**Exercise**
In the listing that follows, locate the line containing "- [ ] Error boundaries" and the line containing "## 🚀 **Phase". Retype exactly those two lines and every line between them, and nothing more.

**Entries supplied**
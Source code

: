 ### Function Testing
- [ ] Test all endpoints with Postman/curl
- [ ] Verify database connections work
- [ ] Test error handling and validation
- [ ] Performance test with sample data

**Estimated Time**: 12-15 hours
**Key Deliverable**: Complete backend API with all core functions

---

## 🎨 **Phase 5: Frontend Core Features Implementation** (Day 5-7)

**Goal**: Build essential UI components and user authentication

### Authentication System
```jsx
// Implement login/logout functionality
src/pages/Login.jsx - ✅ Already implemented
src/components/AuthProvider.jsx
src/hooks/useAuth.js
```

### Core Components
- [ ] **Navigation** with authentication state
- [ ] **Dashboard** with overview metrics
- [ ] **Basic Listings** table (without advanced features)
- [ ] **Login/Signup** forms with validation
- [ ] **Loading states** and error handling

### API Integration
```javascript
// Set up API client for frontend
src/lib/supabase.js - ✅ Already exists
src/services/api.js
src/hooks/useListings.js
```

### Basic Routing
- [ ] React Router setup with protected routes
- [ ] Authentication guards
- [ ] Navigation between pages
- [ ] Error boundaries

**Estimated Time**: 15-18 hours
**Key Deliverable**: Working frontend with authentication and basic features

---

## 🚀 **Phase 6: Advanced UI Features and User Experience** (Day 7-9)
* * *
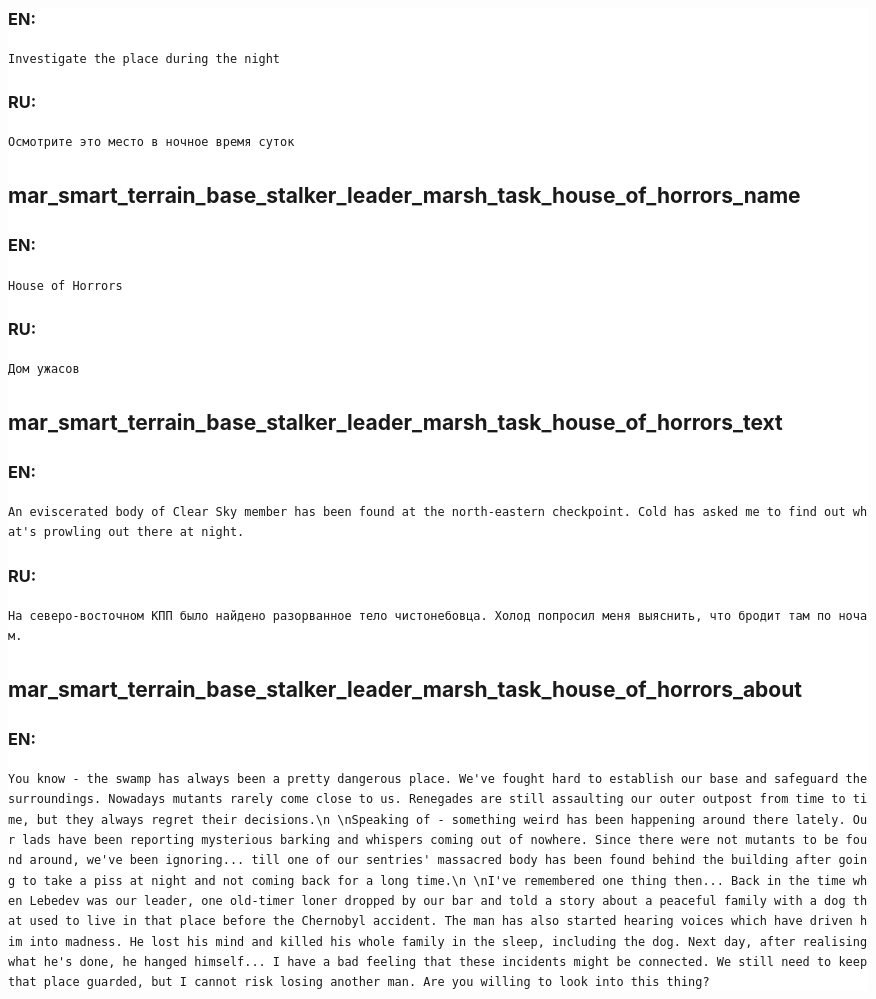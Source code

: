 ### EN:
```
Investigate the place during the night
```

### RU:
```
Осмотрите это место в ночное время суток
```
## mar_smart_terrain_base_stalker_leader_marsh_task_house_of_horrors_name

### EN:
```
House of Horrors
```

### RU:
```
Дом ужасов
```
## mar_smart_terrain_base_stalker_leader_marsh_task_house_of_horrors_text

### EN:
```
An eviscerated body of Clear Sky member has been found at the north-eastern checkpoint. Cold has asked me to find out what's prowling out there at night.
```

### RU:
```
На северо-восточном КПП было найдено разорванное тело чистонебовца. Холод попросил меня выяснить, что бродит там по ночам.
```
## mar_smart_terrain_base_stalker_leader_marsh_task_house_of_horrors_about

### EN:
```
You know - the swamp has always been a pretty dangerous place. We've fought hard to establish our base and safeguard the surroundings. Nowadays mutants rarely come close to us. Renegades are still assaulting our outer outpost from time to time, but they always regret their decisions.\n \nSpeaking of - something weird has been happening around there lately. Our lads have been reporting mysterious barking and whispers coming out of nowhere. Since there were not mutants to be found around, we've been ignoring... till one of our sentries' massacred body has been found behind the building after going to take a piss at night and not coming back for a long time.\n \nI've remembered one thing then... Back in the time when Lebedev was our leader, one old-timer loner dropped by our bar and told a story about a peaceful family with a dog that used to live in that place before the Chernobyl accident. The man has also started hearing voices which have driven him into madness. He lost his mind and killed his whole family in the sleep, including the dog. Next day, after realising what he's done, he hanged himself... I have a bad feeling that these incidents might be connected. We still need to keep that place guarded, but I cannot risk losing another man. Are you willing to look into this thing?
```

**Result of the exercise**
- [ ] Error boundaries

**Estimated Time**: 15-18 hours
**Key Deliverable**: Working frontend with authentication and basic features

---

## 🚀 **Phase 6: Advanced UI Features and User Experience** (Day 7-9)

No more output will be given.